** Data records **

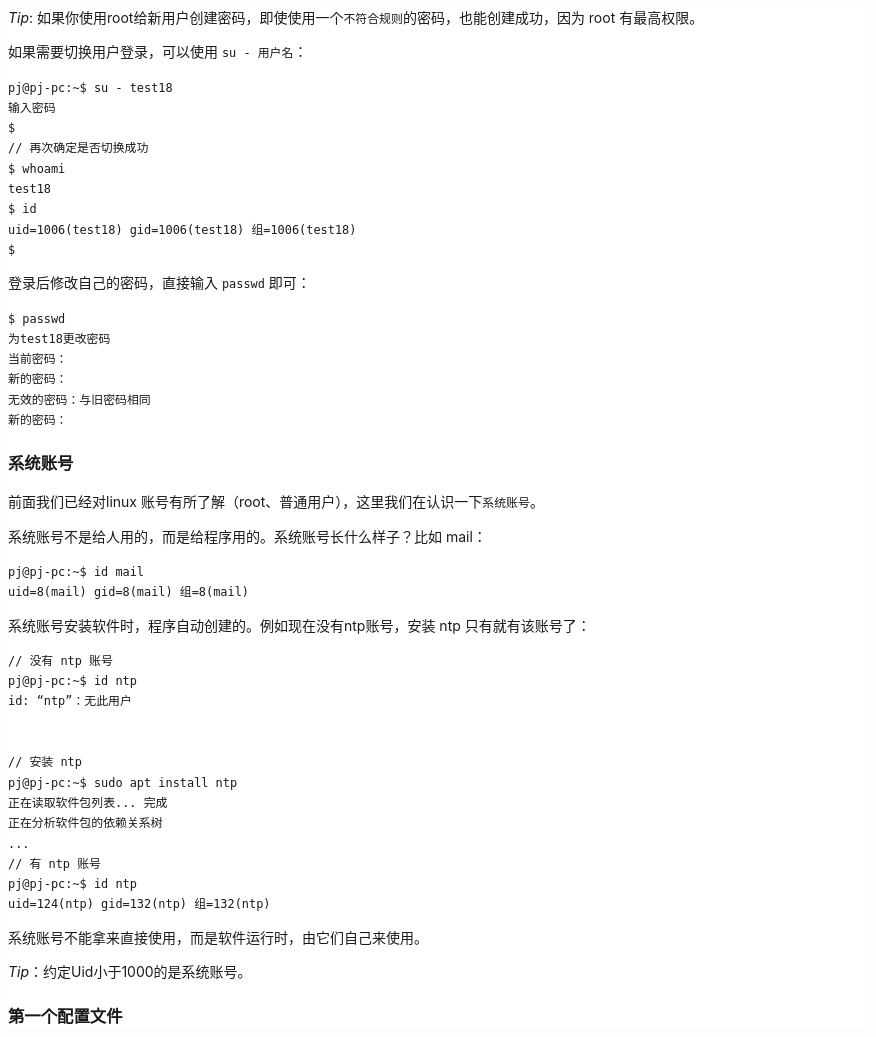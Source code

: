 
_Tip_: 如果你使用root给新用户创建密码，即使使用一个`不符合规则`的密码，也能创建成功，因为 root 有最高权限。

如果需要切换用户登录，可以使用 `su - 用户名`：

    pj@pj-pc:~$ su - test18
    输入密码
    $
    // 再次确定是否切换成功
    $ whoami
    test18
    $ id
    uid=1006(test18) gid=1006(test18) 组=1006(test18)
    $
    

登录后修改自己的密码，直接输入 `passwd` 即可：

    $ passwd
    为test18更改密码
    当前密码：
    新的密码：
    无效的密码：与旧密码相同
    新的密码：
    

### 系统账号

前面我们已经对linux 账号有所了解（root、普通用户），这里我们在认识一下`系统账号`。

系统账号不是给人用的，而是给程序用的。系统账号长什么样子？比如 mail：

    pj@pj-pc:~$ id mail
    uid=8(mail) gid=8(mail) 组=8(mail)
    

系统账号安装软件时，程序自动创建的。例如现在没有ntp账号，安装 ntp 只有就有该账号了：

    // 没有 ntp 账号
    pj@pj-pc:~$ id ntp
    id: “ntp”：无此用户
    

    // 安装 ntp
    pj@pj-pc:~$ sudo apt install ntp
    正在读取软件包列表... 完成
    正在分析软件包的依赖关系树
    ...
    // 有 ntp 账号
    pj@pj-pc:~$ id ntp
    uid=124(ntp) gid=132(ntp) 组=132(ntp)
    

系统账号不能拿来直接使用，而是软件运行时，由它们自己来使用。

_Tip_：约定Uid小于1000的是系统账号。

### 第一个配置文件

** WHAT IS EXPECTED **
What is needed here is an exact copy of every record, with the pictures left out.

** ANSWER SECTION **
Source code

: 
_Tip_: 如果你使用root给新用户创建密码，即使使用一个`不符合规则`的密码，也能创建成功，因为 root 有最高权限。

如果需要切换用户登录，可以使用 `su - 用户名`：

    pj@pj-pc:~$ su - test18
    输入密码
    $
    // 再次确定是否切换成功
    $ whoami
    test18
    $ id
    uid=1006(test18) gid=1006(test18) 组=1006(test18)
    $
    

登录后修改自己的密码，直接输入 `passwd` 即可：

    $ passwd
    为test18更改密码
    当前密码：
    新的密码：
    无效的密码：与旧密码相同
    新的密码：
    

### 系统账号

前面我们已经对linux 账号有所了解（root、普通用户），这里我们在认识一下`系统账号`。

系统账号不是给人用的，而是给程序用的。系统账号长什么样子？比如 mail：

    pj@pj-pc:~$ id mail
    uid=8(mail) gid=8(mail) 组=8(mail)
    

系统账号安装软件时，程序自动创建的。例如现在没有ntp账号，安装 ntp 只有就有该账号了：

    // 没有 ntp 账号
    pj@pj-pc:~$ id ntp
    id: “ntp”：无此用户
    

    // 安装 ntp
    pj@pj-pc:~$ sudo apt install ntp
    正在读取软件包列表... 完成
    正在分析软件包的依赖关系树
    ...
    // 有 ntp 账号
    pj@pj-pc:~$ id ntp
    uid=124(ntp) gid=132(ntp) 组=132(ntp)
    

系统账号不能拿来直接使用，而是软件运行时，由它们自己来使用。

_Tip_：约定Uid小于1000的是系统账号。

### 第一个配置文件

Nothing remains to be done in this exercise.